In WA, the Aboriginal Heritage Act has been completely gutted, allowing for the destruction of sacred sites by mining companies and other developers. While developers will be able to appeal heritage decisions under the new regime, affected traditional owners will not. In October, the SA government introduced draconian new powers to usurp control of the Anangu Pitjantjatjara Yankunytjatjara (APY) Lands from the elected Aboriginal council.

In NSW, the Baird government moved in November to restrict all land rights claims over coastal areas, following a successful Aboriginal claim for some beach-front Crown Land on the Central Coast. The NSW Aboriginal Land Council mobilised supporters in one of the first demonstrations it has seriously supported in many years. The government backed down immediately—though they are still threatening to re-introduce similar provisions this year.

This successful protest action serves as an important lesson. Both Commonwealth and State governments are attacking Aboriginal interests with increasing ferocity. But unlike Howard’s concerted, poisonous NT Intervention campaign, these attacks are scatter-gun and politically fragile.
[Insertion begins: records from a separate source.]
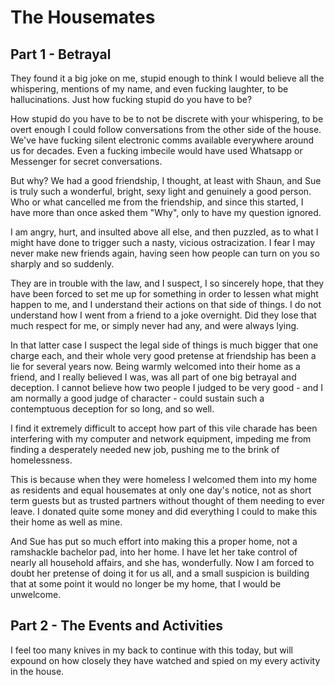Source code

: # The Housemates

## Part 1 - Betrayal

They found it a big joke on me, stupid enough to think I would believe all the whispering, mentions of my name, and even fucking laughter, to be hallucinations. Just how fucking stupid do you have to be?

How stupid do you have to be to not be discrete with your whispering, to be overt enough I could follow conversations from the other side of the house. We've have fucking silent electronic comms available everywhere around us for decades. Even a fucking imbecile would have used Whatsapp or Messenger for secret conversations.

But why? We had a good friendship, I thought, at least with Shaun, and Sue is truly such a wonderful, bright, sexy light and genuinely a good person. Who or what cancelled me from the friendship, and since this started, I have more than once asked them "Why", only to have my question ignored.

I am angry, hurt, and insulted above all else, and then puzzled, as to what I might have done to trigger such a nasty, vicious ostracization. I fear I may never make new friends again, having seen how people can turn on you so sharply and so suddenly.

They are in trouble with the law, and I suspect, I so sincerely hope, that they have been forced to set me up for something in order to lessen what might happen to me, and I understand their actions on that side of things. I do not understand how I went from a friend to a joke overnight. Did they lose that much respect for me, or simply never had any, and were always lying. 

In that latter case I suspect the legal side of things is much bigger that one charge each, and their whole very good pretense at friendship has been a lie for several years now. Being warmly welcomed into their home as a friend, and I really believed I was, was all part of one big betrayal and deception. I cannot believe how two people I judged to be very good - and I am normally a good judge of character - could sustain such a contemptuous deception for so long, and so well.

I find it extremely difficult to accept how part of this vile charade has been interfering with my computer and network equipment, impeding me from finding a desperately needed new job, pushing me to the brink of homelessness. 

This is because when they were homeless I welcomed them into my home as residents and equal housemates at only one day's notice, not as short term guests but as trusted partners without thought of them needing to ever leave. I donated quite some money and did everything I could to make this their home as well as mine.

And Sue has put so much effort into making this a proper home, not a ramshackle bachelor pad, into her home. I have let her take control of nearly all household affairs, and she has, wonderfully. Now I am forced to doubt her pretense of doing it for us all, and a small suspicion is building that at some point it would no longer be my home, that I would be unwelcome.

## Part 2 - The Events and Activities

I feel too many knives in my back to continue with this today, but will expound on how closely they have watched and spied on my every activity in the house.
In late November, Aboriginal leaders from across Australia met for a “Freedom Summit” in Alice Springs to discuss the current crisis. There were representatives from a broad spectrum—from business minded Land Council officials, to grassroots fighters from Aboriginal Tent Embassies. All were reeling from the scale of the current attacks and condemned the “Recognise” campaign as tokenistic nonsense.

The Freedom Summit has called for protest action in Canberra, starting on January 26, invasion day. The plan is to begin a sit-in outside of Parliament House and build up for larger protests when parliament opens.

Buses are already planned from Brisbane, Sydney, SA and WA, including from remote areas facing closures. On 13 February, the anniversary of Kevin Rudd’s “apology”, this sit-in will be joined by an important protest against the continuing forced removal of Aboriginal children.

Currently, the Freedom Summit is focussed on replacing Abbott’s hand-picked Indigenous Advisory Council with another Aboriginal body, yet to be constituted, which would be genuinely representative of Aboriginal interests.

What is desperately needed however is a serious of clear demands and a national strategy of mobilisation to beat back the vicious attacks being faced by communities across the country.

So far there has not been a single significant protest, anywhere in Australia, against the devastating cuts to Aboriginal services. In the context of a deeply unpopular austerity agenda, such protests would find real resonance and stand every chance of success, witness Abbott’s recent backdown on cuts to Medicare.

“Recognise” is masking a period of severe attack on Aboriginal communities which will result in more suicide, incarceration, child removal, unemployment, homelessness and preventable diseases. No tinkering with a thoroughly racist constitution can protect from these atrocities. Rebuilding a movement for Aboriginal rights that can confront them head on has never been more urgent.